## Problem
Go through the data below. List every line that holds the word "Cambia".

[Collected data]

__________

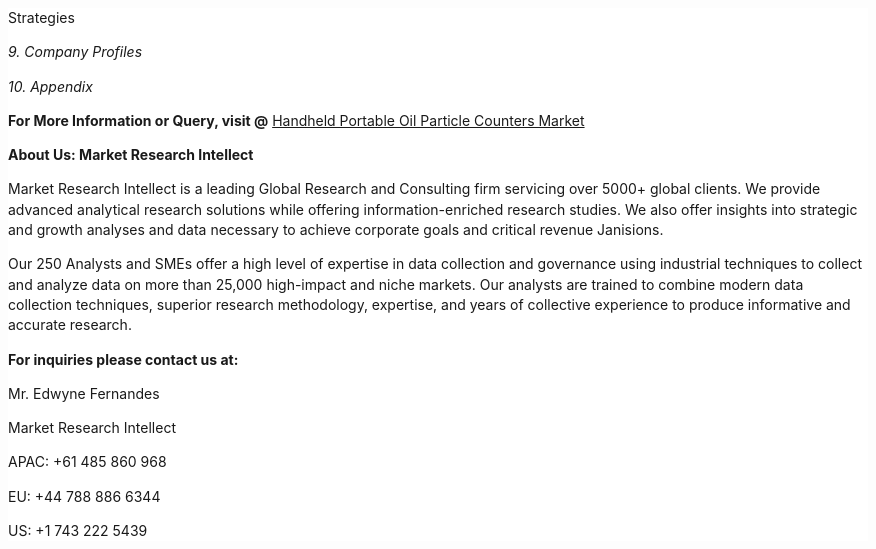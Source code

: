 Strategies</span></em></li></ul><p><em><span class="font-[700]">9. Company Profiles</span></em></p><p><em><span class="font-[700]">10. Appendix</span></em></p><p><span class="font-[700]"><strong>For More Information or Query, visit&nbsp;@</strong>&nbsp;</span><span class="font-[700]"><a href="https://www.marketresearchintellect.com/product/global-handheld-portable-oil-particle-counters-market-size-and-forecast/?utm_source=Linkedin&utm_medium=858" target="_blank" data-tracking-control-name="article-ssr-frontend-pulse_little-text-block" data-tracking-will-navigate="" data-test-link="">Handheld Portable Oil Particle Counters Market</a></span></p><p><strong><span class="font-[700]">About Us: Market Research Intellect</span></strong></p><p><span class="">Market Research Intellect is a leading Global Research and Consulting firm servicing over 5000+ global clients. We provide advanced analytical research solutions while offering information-enriched research studies.&nbsp;</span>We also offer insights into strategic and growth analyses and data necessary to achieve corporate goals and critical revenue Janisions.</p><p><span class="">Our 250 Analysts and SMEs offer a high level of expertise in data collection and governance using industrial techniques to collect and analyze data on more than 25,000 high-impact and niche markets. Our analysts are trained to combine modern data collection techniques, superior research methodology, expertise, and years of collective experience to produce informative and accurate research.</span></p><p><strong>For inquiries please contact us at:</strong></p><p>Mr. Edwyne Fernandes</p><p>Market Research Intellect</p><p>APAC: +61 485 860 968</p><p>EU: +44 788 886 6344</p><p>US: +1 743 222 5439</p>
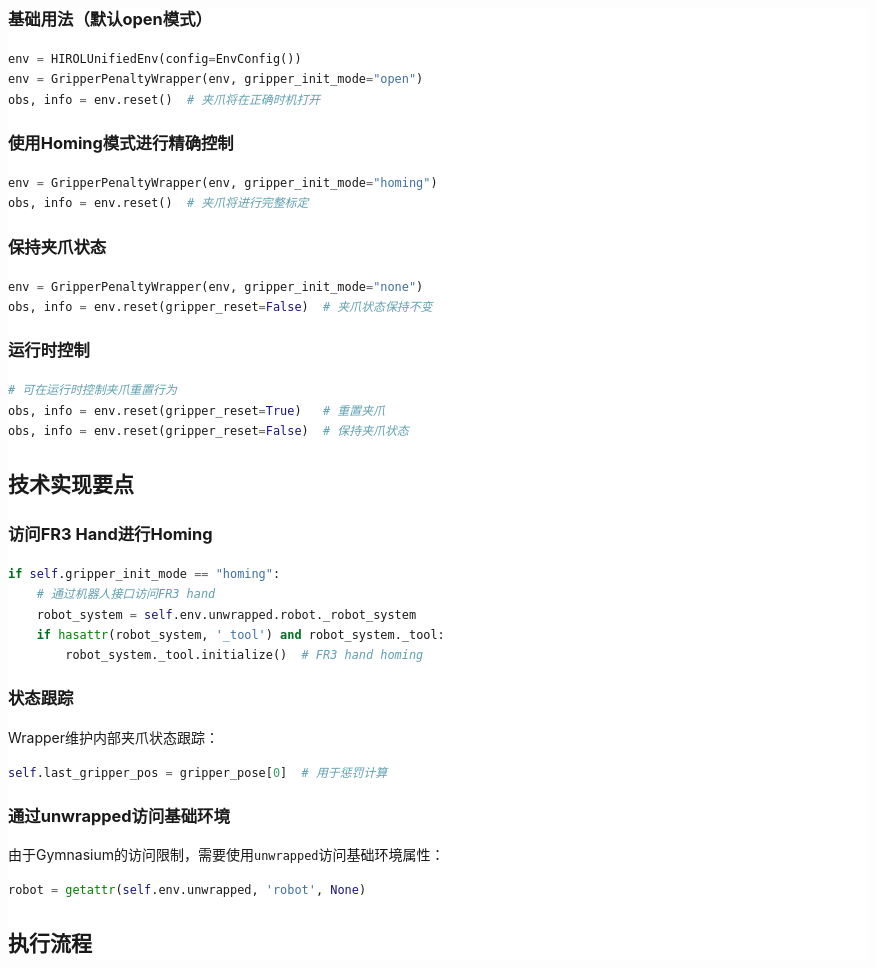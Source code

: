 ### 基础用法（默认open模式）
```python
env = HIROLUnifiedEnv(config=EnvConfig())
env = GripperPenaltyWrapper(env, gripper_init_mode="open")
obs, info = env.reset()  # 夹爪将在正确时机打开
```

### 使用Homing模式进行精确控制
```python
env = GripperPenaltyWrapper(env, gripper_init_mode="homing")
obs, info = env.reset()  # 夹爪将进行完整标定
```

### 保持夹爪状态
```python
env = GripperPenaltyWrapper(env, gripper_init_mode="none")
obs, info = env.reset(gripper_reset=False)  # 夹爪状态保持不变
```

### 运行时控制
```python
# 可在运行时控制夹爪重置行为
obs, info = env.reset(gripper_reset=True)   # 重置夹爪
obs, info = env.reset(gripper_reset=False)  # 保持夹爪状态
```

## 技术实现要点

### 访问FR3 Hand进行Homing
```python
if self.gripper_init_mode == "homing":
    # 通过机器人接口访问FR3 hand
    robot_system = self.env.unwrapped.robot._robot_system
    if hasattr(robot_system, '_tool') and robot_system._tool:
        robot_system._tool.initialize()  # FR3 hand homing
```

### 状态跟踪
Wrapper维护内部夹爪状态跟踪：
```python
self.last_gripper_pos = gripper_pose[0]  # 用于惩罚计算
```

### 通过unwrapped访问基础环境
由于Gymnasium的访问限制，需要使用`unwrapped`访问基础环境属性：
```python
robot = getattr(self.env.unwrapped, 'robot', None)
```

## 执行流程
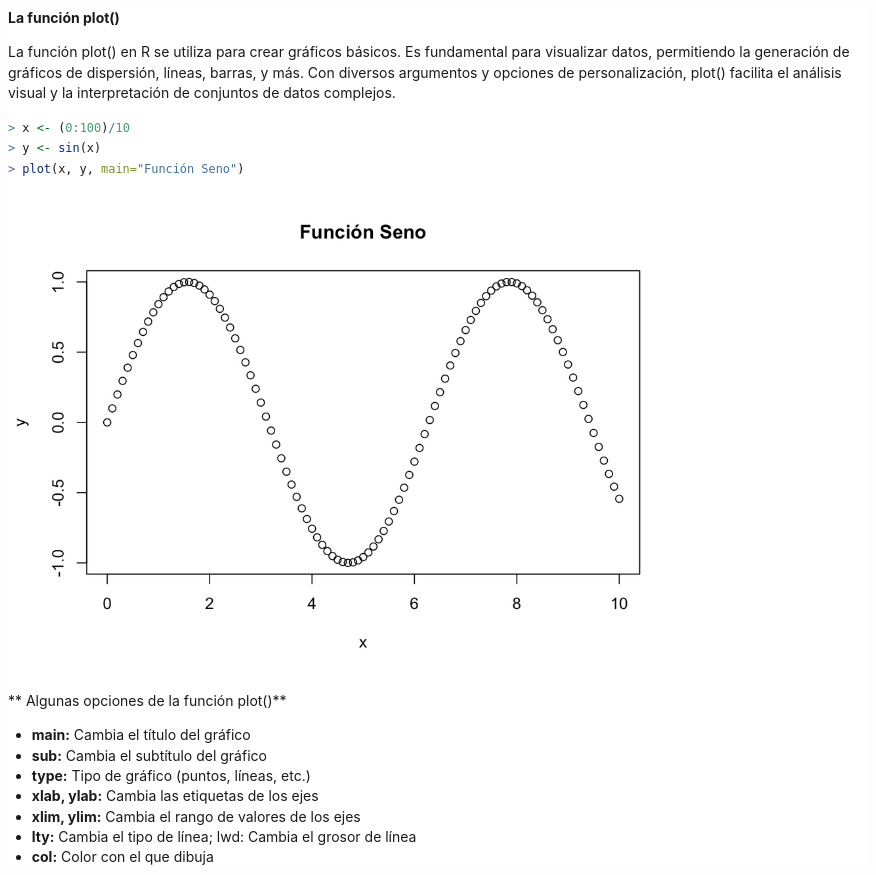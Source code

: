 **La función plot()**

La función plot() en R se utiliza para crear gráficos básicos. Es fundamental para visualizar datos, permitiendo la generación de gráficos de dispersión, líneas, barras, y más. Con diversos argumentos y opciones de personalización, plot() facilita el análisis visual y la interpretación de conjuntos de datos complejos.


```r
> x <- (0:100)/10
> y <- sin(x)
> plot(x, y, main="Función Seno")
```

<img src="02-Sesion2-Estadistica-Basica-con-R_files/figure-html/unnamed-chunk-9-1.png" width="672" />

** Algunas opciones de la función plot()**

* **main:** Cambia el título del gráfico
* **sub:** Cambia el subtítulo del gráfico
* **type:** Tipo de gráfico (puntos, líneas, etc.)
* **xlab, ylab:** Cambia las etiquetas de los ejes
* **xlim, ylim:** Cambia el rango de valores de los ejes
* **lty:** Cambia el tipo de línea; lwd: Cambia el grosor de línea
* **col:** Color con el que dibuja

__________

## Answer space
* **main:** Cambia el título del gráfico
* **sub:** Cambia el subtítulo del gráfico
* **xlab, ylab:** Cambia las etiquetas de los ejes
* **xlim, ylim:** Cambia el rango de valores de los ejes
* **lty:** Cambia el tipo de línea; lwd: Cambia el grosor de línea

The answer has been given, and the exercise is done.